To clean up my signal, Iā€™m kindoff confused on the next steps to operate.

I do not have EOG channel or ECG channels which make it difficult to remove these artifacts.
Is it always necessary to set a reference electrode ? If no such electrode had been set during recordings, should I use an average reference ?
Can I apply ICA to remove blink artifact using ica.find_bads_eog, using the channel Fp1 ?
Is there any other way to improve the signal / noise ratio in my case ?

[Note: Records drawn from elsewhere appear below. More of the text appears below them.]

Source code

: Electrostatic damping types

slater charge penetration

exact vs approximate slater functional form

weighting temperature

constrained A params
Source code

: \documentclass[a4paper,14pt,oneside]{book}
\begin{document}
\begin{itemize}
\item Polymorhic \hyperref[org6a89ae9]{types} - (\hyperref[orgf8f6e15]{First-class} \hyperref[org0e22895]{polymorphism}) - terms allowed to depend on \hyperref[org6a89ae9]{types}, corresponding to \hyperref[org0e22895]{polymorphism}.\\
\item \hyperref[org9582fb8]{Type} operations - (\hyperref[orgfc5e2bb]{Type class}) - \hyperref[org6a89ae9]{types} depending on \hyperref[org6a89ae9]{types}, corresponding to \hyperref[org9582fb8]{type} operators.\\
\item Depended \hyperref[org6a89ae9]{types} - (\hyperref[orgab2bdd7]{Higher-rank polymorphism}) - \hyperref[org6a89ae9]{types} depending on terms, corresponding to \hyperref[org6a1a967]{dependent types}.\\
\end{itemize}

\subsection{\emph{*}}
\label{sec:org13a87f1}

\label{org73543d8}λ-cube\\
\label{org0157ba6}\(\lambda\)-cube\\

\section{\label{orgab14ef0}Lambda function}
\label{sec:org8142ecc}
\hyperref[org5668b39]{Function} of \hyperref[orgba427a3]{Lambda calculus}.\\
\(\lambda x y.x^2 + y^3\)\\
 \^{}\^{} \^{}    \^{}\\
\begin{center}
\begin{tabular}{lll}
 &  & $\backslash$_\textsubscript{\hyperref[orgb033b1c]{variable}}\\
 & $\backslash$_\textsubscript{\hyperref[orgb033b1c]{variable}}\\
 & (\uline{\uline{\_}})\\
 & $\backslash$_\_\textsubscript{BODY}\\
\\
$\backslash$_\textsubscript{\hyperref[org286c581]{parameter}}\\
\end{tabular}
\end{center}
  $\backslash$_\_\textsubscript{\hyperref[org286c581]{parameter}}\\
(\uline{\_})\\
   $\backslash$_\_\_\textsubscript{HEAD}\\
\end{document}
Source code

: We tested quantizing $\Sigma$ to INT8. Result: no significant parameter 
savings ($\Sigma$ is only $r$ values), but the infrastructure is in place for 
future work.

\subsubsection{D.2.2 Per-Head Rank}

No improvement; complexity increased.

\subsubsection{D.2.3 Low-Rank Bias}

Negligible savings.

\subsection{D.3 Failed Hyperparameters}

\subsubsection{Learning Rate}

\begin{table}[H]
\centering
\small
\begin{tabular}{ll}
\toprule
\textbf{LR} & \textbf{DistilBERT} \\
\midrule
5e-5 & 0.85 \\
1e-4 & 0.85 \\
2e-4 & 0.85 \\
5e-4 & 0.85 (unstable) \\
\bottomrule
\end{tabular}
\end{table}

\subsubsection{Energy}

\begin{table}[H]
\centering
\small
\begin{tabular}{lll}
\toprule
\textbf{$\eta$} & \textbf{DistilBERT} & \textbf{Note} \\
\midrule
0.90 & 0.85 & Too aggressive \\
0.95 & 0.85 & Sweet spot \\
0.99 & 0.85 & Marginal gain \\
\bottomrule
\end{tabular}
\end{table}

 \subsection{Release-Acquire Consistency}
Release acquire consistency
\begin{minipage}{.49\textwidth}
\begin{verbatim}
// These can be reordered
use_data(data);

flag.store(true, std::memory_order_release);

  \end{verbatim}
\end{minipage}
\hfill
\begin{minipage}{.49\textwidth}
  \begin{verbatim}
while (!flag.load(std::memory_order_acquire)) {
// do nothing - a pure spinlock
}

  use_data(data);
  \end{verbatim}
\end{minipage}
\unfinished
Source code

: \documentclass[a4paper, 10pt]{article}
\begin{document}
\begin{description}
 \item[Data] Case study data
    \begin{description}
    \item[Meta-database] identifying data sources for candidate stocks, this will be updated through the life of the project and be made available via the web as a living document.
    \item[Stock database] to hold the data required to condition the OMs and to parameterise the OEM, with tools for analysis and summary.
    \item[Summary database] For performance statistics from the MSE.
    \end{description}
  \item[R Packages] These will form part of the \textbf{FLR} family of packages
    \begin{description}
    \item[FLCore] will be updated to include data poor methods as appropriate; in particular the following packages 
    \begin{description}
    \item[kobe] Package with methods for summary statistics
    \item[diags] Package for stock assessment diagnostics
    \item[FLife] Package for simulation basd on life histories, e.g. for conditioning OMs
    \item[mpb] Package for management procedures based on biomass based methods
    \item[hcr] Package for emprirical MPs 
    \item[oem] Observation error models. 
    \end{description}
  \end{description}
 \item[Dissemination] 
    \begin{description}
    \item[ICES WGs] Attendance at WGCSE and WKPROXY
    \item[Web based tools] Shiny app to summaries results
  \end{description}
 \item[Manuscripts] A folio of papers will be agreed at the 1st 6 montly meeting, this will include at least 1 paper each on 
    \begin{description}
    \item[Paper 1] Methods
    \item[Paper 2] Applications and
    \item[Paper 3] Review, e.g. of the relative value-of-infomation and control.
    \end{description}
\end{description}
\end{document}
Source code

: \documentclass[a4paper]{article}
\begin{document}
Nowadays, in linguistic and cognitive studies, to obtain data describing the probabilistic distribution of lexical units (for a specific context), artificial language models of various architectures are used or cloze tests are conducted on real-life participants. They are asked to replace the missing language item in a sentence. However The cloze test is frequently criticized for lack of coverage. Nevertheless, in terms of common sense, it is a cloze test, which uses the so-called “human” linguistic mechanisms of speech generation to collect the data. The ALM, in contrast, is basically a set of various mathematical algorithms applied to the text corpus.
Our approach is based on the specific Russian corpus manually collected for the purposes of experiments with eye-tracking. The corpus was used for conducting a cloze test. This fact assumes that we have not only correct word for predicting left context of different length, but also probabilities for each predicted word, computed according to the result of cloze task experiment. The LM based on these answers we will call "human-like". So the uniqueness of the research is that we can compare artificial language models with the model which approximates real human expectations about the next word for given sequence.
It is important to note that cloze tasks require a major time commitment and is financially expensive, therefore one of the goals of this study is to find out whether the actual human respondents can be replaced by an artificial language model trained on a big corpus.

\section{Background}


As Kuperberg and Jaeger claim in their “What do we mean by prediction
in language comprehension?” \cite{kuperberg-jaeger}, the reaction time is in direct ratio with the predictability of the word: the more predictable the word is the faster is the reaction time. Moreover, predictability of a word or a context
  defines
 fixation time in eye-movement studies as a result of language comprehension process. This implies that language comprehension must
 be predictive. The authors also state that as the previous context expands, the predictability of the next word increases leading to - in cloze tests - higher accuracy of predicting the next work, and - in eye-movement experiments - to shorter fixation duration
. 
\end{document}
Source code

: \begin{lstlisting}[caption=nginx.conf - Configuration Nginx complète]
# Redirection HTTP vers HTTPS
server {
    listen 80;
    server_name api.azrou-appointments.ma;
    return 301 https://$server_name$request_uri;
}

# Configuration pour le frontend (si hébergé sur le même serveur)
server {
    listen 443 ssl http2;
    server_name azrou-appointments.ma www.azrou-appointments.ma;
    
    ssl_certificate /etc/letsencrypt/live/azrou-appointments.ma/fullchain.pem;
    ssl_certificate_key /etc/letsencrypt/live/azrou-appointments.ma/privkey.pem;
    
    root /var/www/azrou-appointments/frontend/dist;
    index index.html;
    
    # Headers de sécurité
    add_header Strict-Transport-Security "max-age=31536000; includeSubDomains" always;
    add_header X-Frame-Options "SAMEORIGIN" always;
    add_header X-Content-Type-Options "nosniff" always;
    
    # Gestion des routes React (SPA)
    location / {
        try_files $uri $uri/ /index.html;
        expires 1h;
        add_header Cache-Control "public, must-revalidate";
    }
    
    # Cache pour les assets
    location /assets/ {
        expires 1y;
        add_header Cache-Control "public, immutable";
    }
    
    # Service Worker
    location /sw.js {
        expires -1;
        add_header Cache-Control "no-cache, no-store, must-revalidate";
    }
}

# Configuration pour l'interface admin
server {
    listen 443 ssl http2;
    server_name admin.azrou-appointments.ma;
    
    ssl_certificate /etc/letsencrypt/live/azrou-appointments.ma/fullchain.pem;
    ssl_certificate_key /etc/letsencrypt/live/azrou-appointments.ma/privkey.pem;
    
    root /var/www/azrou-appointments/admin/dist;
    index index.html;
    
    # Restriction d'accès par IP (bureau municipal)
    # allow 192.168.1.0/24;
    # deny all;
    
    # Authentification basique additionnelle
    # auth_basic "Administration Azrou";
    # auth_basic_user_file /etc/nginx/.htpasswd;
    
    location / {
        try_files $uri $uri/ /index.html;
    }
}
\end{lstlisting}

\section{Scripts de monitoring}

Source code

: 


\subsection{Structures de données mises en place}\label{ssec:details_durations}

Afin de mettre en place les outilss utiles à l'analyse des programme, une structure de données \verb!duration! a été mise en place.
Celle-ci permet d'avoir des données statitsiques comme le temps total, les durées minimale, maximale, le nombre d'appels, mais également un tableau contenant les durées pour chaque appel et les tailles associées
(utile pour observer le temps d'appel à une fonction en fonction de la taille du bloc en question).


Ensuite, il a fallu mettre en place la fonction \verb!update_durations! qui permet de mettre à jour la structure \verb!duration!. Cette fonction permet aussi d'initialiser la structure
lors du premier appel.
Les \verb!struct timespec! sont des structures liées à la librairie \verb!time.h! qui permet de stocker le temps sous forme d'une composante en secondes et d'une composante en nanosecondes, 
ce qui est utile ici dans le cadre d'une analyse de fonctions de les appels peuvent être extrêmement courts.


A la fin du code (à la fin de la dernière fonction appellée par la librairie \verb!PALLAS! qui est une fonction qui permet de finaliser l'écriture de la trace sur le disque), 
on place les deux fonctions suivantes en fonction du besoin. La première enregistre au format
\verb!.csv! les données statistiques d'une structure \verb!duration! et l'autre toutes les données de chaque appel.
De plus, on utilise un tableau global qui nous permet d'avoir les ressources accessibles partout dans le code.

Then, iā€™m going to get an estimate of evoked responses for the 2 conditions (MI and PP) by averaging together the epochs created using epochs.average()
And I will be able to plot some data from this epoch / evoked objects such as psd, psd topomap, evoked difference etc.
It might be a good start to compare both conditionsā€¦

But before that, iā€™m really not sure of which preprocessing steps I have to go through for a good preparation of my data ā€¦

Some help would be greatly appreciated :slight_smile:

1 Like

Maybe, but not necessarily. The scale at which the signals are visualized can be changed on the plot using the + and - keys. The real test is to compare the signal to the (pinkish-colored) scalebar at the top left of the window. (it can be easier to judge that when there are fewer channels displayed, which can be adjusted with PageUp and PageDown keys). I canā€™t read the scalebar label on your screenshot so I canā€™t really say if it seems OK or not.

Good.

OK. I trust that (1) your data actually came from a cap with that layout, and (2) you renamed the channels based on some knowledge of how their name / order in the file relates to the cap layout. (if not, how do you know which one corresponds to Cz, C3, C4,etc?)

yes.

Fine, though note that this is not strictly necessary; by providing an event_id dictionary when creating the epochs, it is possible for one object to store both kinds of events, and to recover them at will using, e.g., epochs['MI'] and epochs['PP'].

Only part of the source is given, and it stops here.